I laser cut all the door parts, with the assistance of my friends, Alfred Chang and Christian Manaog. Two identical rectangles were laser cut into the 2ft x 2ft plywood. These are the two sides of the hollow door. Professor Nace helped me cut 1 inch cube spacers with the band saw and taught me how to use the power drill. We used bolts to maintain alignment between the two plywood sides together and used the cubes to maintain spacing. I installed the pet door and here is the result:

Here is the installation guide for the drawer slides: https://images.homedepot-static.com/catalog/pdfImages/d5/d57bf3c8-71fe-4ed0-af53-a427049d4421.pdf. It will be adapted to fit our needs. A 23cm x 21cm plywood panel has already been cut. #8-32 machine screws will be used to secure the panel to the drawer members. Two 12in x 1in x 1in rectangular prisms will be cut using a band saw. Wood screws will be used to attach the cabinet members to the rectangular prisms, and #8-32 machine screws will be used to attach the prisms to the plywood. The solenoid will be secured using #4-40 machine screws and the servo will be secured using #6-32 machine screws.

Since the panel 21cm high and the servo rotates 180 degrees, the diameter of the wheel needs to be 13cm. The bottom of the wheel needs to be 21cm higher than the top of the panel. There is not enough space above the pet door, so I will need to elevate the servo. I plan to laser cut and band saw a few more parts to create an extension mount. We don’t have time to order more parts and re cut more plywood and rebuild the door. Since this is a prototype, this is okay, and is convenient for storage because we can take off the servo extension mount.

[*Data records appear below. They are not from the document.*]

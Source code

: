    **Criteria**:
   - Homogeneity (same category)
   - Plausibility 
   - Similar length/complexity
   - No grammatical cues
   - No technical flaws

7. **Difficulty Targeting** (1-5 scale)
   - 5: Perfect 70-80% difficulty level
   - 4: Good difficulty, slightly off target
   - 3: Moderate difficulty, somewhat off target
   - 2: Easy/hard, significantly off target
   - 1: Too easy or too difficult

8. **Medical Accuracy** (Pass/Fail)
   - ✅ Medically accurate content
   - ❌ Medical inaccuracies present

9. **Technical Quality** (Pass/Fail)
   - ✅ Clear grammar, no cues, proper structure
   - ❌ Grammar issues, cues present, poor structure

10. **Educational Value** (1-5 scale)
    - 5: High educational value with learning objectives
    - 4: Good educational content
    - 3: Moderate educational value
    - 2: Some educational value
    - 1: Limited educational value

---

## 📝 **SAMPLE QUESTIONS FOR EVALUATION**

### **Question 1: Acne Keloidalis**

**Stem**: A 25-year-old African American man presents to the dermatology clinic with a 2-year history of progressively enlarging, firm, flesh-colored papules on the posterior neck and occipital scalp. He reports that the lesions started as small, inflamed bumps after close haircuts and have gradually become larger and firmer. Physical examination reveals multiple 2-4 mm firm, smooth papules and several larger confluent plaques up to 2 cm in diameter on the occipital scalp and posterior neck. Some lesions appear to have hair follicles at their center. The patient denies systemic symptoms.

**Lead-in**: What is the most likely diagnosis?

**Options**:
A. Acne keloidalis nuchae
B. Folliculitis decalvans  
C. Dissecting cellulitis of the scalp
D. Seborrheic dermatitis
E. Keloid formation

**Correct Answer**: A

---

Parts have arrived, and progress is on schedule to complete the door by March 23, and the computer vision script by March 30. I am on track to be ready for integration on April 1.

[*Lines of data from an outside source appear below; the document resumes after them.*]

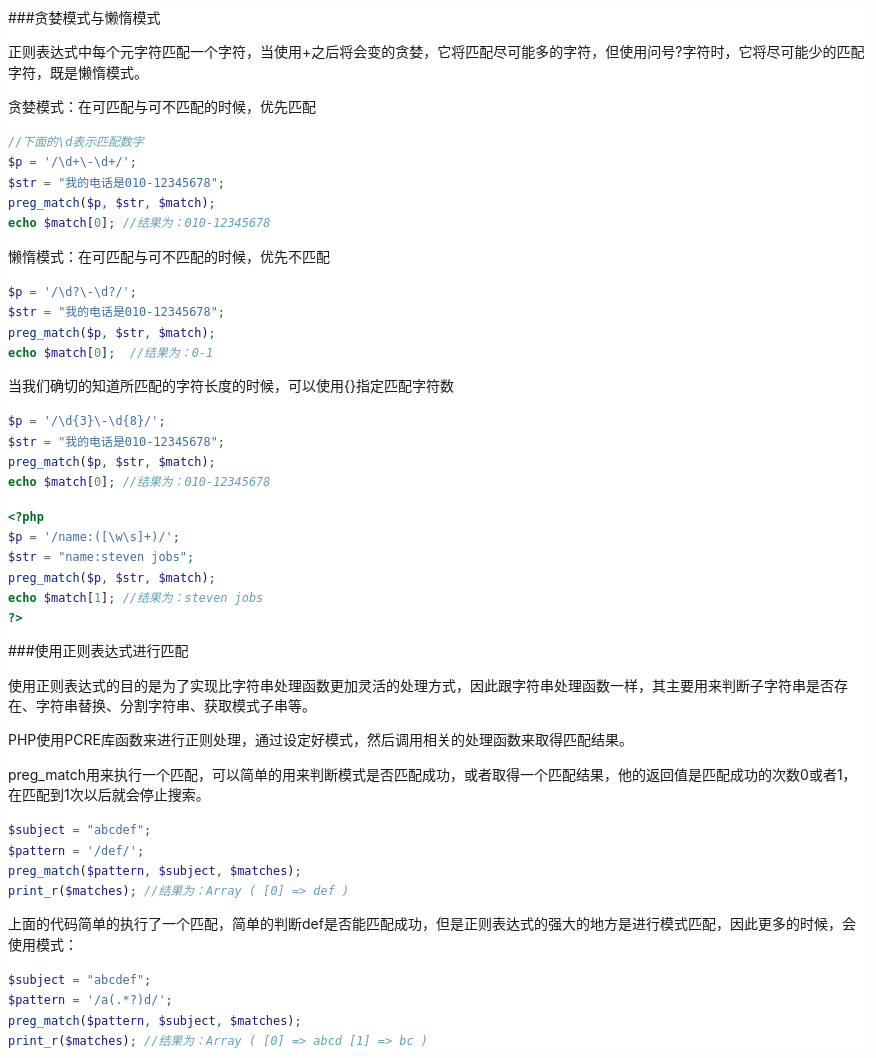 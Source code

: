 ###贪婪模式与懒惰模式

正则表达式中每个元字符匹配一个字符，当使用+之后将会变的贪婪，它将匹配尽可能多的字符，但使用问号?字符时，它将尽可能少的匹配字符，既是懒惰模式。

贪婪模式：在可匹配与可不匹配的时候，优先匹配

```php
//下面的\d表示匹配数字
$p = '/\d+\-\d+/';
$str = "我的电话是010-12345678";
preg_match($p, $str, $match);
echo $match[0]; //结果为：010-12345678
```

懒惰模式：在可匹配与可不匹配的时候，优先不匹配

```php
$p = '/\d?\-\d?/';
$str = "我的电话是010-12345678";
preg_match($p, $str, $match);
echo $match[0];  //结果为：0-1
```

当我们确切的知道所匹配的字符长度的时候，可以使用{}指定匹配字符数

```php
$p = '/\d{3}\-\d{8}/';
$str = "我的电话是010-12345678";
preg_match($p, $str, $match);
echo $match[0]; //结果为：010-12345678
```

```php
<?php
$p = '/name:([\w\s]+)/';
$str = "name:steven jobs";
preg_match($p, $str, $match);
echo $match[1]; //结果为：steven jobs
?>
```


###使用正则表达式进行匹配

使用正则表达式的目的是为了实现比字符串处理函数更加灵活的处理方式，因此跟字符串处理函数一样，其主要用来判断子字符串是否存在、字符串替换、分割字符串、获取模式子串等。

PHP使用PCRE库函数来进行正则处理，通过设定好模式，然后调用相关的处理函数来取得匹配结果。

preg_match用来执行一个匹配，可以简单的用来判断模式是否匹配成功，或者取得一个匹配结果，他的返回值是匹配成功的次数0或者1，在匹配到1次以后就会停止搜索。

```php
$subject = "abcdef";
$pattern = '/def/';
preg_match($pattern, $subject, $matches);
print_r($matches); //结果为：Array ( [0] => def )
```

上面的代码简单的执行了一个匹配，简单的判断def是否能匹配成功，但是正则表达式的强大的地方是进行模式匹配，因此更多的时候，会使用模式：

```php
$subject = "abcdef";
$pattern = '/a(.*?)d/';
preg_match($pattern, $subject, $matches);
print_r($matches); //结果为：Array ( [0] => abcd [1] => bc )
```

I will be able to use the power drill for installing the drawer slides and panel, and will only require additional assistance for the band saw. Deliverable for March 23 is the completed door.

[Jing] Finding our path

I spent the majority of the week finalizing our design document. I latex’d a template and shared it with the team on Overleaf, completed my assigned sections of the paper regarding project management, computer vision, and machine learning, and created a revised Gantt chart for our team.  I also went with Irene to pick up plywood and other hardware parts at Home Depot.

For the upcoming week, I will begin implementing my Machine Learning model in Python, and setting up a server on AWS to run the code.

March 2: Team Status Update

This week the team focused on finalizing the design presentation, as well as the design document. We spent a significant amount of time narrowing down our requirements, then finding solutions to accomplish these requirements. We initially struggled with finding a value for the false positive and false negative rates for the cat door opening. We were unable to find statistics on raccoon behavior, or a value for how much damage raccoons can cause. We then realized that our goal simply needs to be better than the current design of a regular cat door. For clear reasons, a regular cat door will always let a racoon in because there is no locking mechanism. Therefore, any value for false positive less than 100% would be an improvement. In addition, we decided to challenge ourselves to achieve a 5% false positive rate, as this rate is achieved by competent facial recognition algorithms. We also chose 5% as our false negative rate because if we assume a cat uses the door four times a day, the user would be alerted once over five days that their cat may be stuck outside, which is reasonable.

More on the project management side, we decided that in addition to our two meetings a week during class time and our Saturday meeting, we should meet most days for a “stand up.” These meetings will be done over Zoom and will allow us to communicate our accomplishments over the past 24 hours and what we wish to accomplish in the next 24 hours. We believe that this will help us work better as a team, as we will be staying in touch on a daily basis. This is especially important as the semester goes on, when we start implementing our designs.

Our team is currently on track!

[Philip] Final Design Decisions

This week my focus has been on finalizing the design decisions for the design presentation and report. I wrote the system description for the iPhone Application, which included a more detailed wireframe. In this report, I specified what the requirements are for the app, and how we would accomplish those.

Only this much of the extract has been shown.